Grape berry moth, Paralobesia viteana (Clemens)

The grape berry moth has been considered one of the most severe grape pests in Virginia. Populations have been worsening in many vineyards in recent years. Economic damage is primarily to the berries, although minor damage is also done to foliage. This species overwinters as pupae in grayish silken cocoons in fallen leaves. It is more common in damp material. Adults are moths with irregular markings of different shades of brown. While earlier workers reported that adults emerge when grape foliage is well unfolded, near bloom time, beginning in late May or early June, more recent work has shown a prebloom generation as well, with mature larvae present by bloom. The second generation, therefore flies near bloom time, continuing for several weeks. The female sex pheromone was recently defined by Witzgall et al. (2000) as a blend of (Z)-9-dodecenyl acetate and (Z)-11-tetradecenyl acetate. Females lay an average of 20 eggs singly on grape stems, blossom clusters, or berries at dusk. The eggs hatch after about 4-8 days.

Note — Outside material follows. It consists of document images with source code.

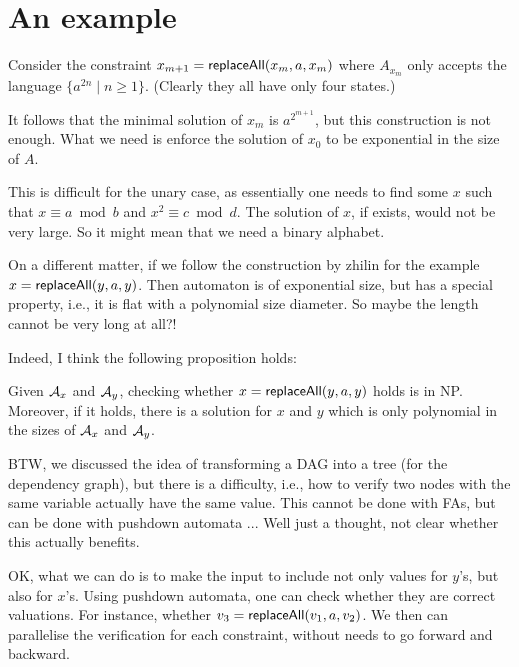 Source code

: \documentclass{llncs}
\begin{document}
\appendix

\section{An example}

Consider the constraint $x_{m+1}=\mathsf{replaceAll}(x_m,a,x_m)$ where $A_{x_m}$ only accepts the language $\{a^{2n}\mid n\geq 1\}$. (Clearly they all have only four states.)

It follows that the minimal solution of $x_m$ is $a^{2^{m+1}}$, but this construction is not enough. What we need is enforce the solution of $x_0$ to be exponential in the size of $A$. 

This is difficult for the unary case, as essentially one needs to find some $x$ such that $x\equiv a \bmod b$ and $x^2 \equiv c\bmod d$. The solution of $x$, if exists, would not be very large. So it might mean that we need a binary alphabet. 

On a different matter, if we follow the construction by zhilin for the example $x=\mathsf{replaceAll}(y,a,y)$. Then automaton is of exponential size, but has a special property, i.e., it is flat with a polynomial size diameter. So maybe the length cannot be very long at all?!

Indeed, I think the following proposition holds:
\begin{proposition}
	Given $\mathcal{A}_x$ and $\mathcal{A}_y$, checking whether $x=\mathsf{replaceAll}(y,a,y)$ holds is in NP. Moreover, if it holds, there is a solution for $x$ and $y$ which is only polynomial in the sizes of $\mathcal{A}_x$ and $\mathcal{A}_y$. 
\end{proposition}	

BTW, we discussed the idea of transforming a DAG into a tree (for the dependency graph), but there is a difficulty, i.e., how to verify two nodes with the same variable actually have the same value. This cannot be done with FAs, but can be done with pushdown automata ... Well just a thought, not clear whether this actually benefits. 

OK, what we can do is to make the input to include not only values for $y$'s, but also for $x$'s. Using pushdown automata, one can check whether they are correct valuations. For instance, whether $v_3=\mathsf{replaceAll}(v_1, a,v_2)$. We then can parallelise the verification for each constraint, without needs to go forward and backward.  
 


\end{document}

The larvae are creamy in color at first, turning green or gray-green and eventually nearly purple when mature, nearly 10 mm long. The first-generation larvae feed on blossoms or small berries. They leave silken strands where they have crawled, resulting in webbed clusters. One larva may injure several berries. Initially larvae feed externally on the small berry, but when fruit are 6-8 mm in diameter, larvae begin to enter and feed internally, making a small hole about a mm in diameter. Soon after larvae enter berries, winding dark tunnels are evident through the surface of the berry. After feeding for 3-4 weeks, each larva makes a semicircular cut in a leaf, folding and tying the flap around itself. The pupal stage is passed in mid to late July at this site. Adults emerge after 10-14 days, peaking in mid-August.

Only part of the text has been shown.